(Stored data entries)
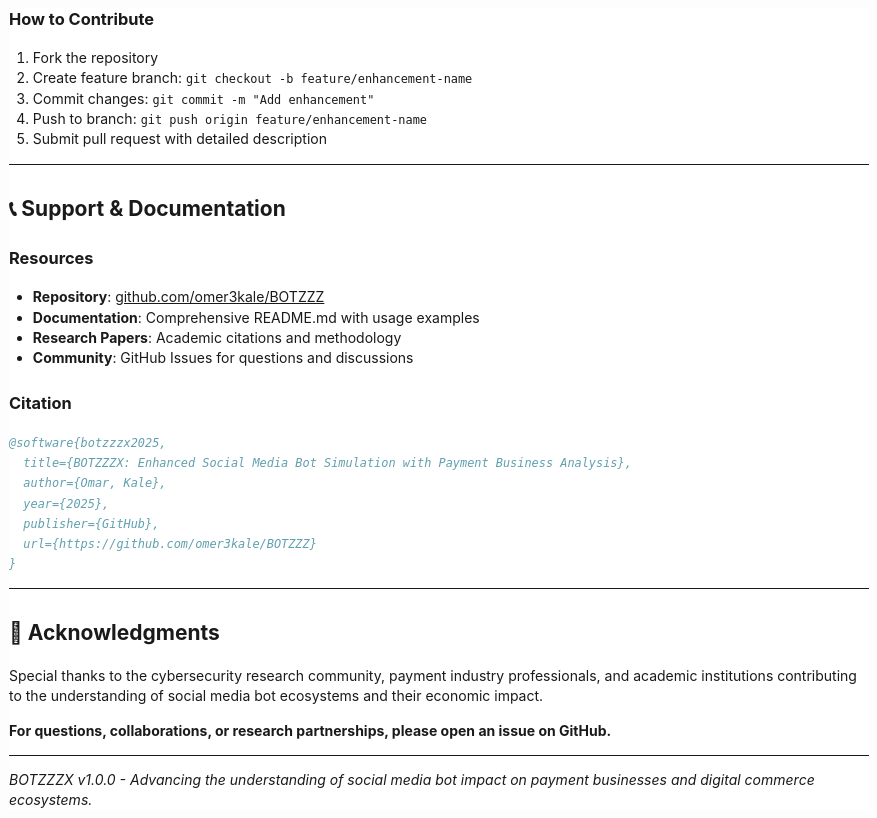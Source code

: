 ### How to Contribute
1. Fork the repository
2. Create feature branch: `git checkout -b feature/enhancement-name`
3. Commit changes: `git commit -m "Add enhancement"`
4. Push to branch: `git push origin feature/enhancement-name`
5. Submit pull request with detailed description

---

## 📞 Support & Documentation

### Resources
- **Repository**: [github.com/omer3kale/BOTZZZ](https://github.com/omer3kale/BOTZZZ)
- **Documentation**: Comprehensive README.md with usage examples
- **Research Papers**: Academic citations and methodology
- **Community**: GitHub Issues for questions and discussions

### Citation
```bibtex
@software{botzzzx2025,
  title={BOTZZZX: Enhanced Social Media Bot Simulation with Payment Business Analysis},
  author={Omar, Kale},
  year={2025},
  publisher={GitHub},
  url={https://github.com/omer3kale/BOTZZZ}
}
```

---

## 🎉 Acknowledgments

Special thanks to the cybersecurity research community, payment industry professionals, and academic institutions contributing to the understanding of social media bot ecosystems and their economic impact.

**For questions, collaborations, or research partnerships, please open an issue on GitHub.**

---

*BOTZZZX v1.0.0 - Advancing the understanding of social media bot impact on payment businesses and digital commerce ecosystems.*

## Activity
Reproduce the records word for word, please, from their first line up to and including the line that contains "## 🎉 Acknowledgments", but no pictures.

## Final answer
Source code

: ### How to Contribute
1. Fork the repository
2. Create feature branch: `git checkout -b feature/enhancement-name`
3. Commit changes: `git commit -m "Add enhancement"`
4. Push to branch: `git push origin feature/enhancement-name`
5. Submit pull request with detailed description

---

## 📞 Support & Documentation

### Resources
- **Repository**: [github.com/omer3kale/BOTZZZ](https://github.com/omer3kale/BOTZZZ)
- **Documentation**: Comprehensive README.md with usage examples
- **Research Papers**: Academic citations and methodology
- **Community**: GitHub Issues for questions and discussions

### Citation
```bibtex
@software{botzzzx2025,
  title={BOTZZZX: Enhanced Social Media Bot Simulation with Payment Business Analysis},
  author={Omar, Kale},
  year={2025},
  publisher={GitHub},
  url={https://github.com/omer3kale/BOTZZZ}
}
```

---

## 🎉 Acknowledgments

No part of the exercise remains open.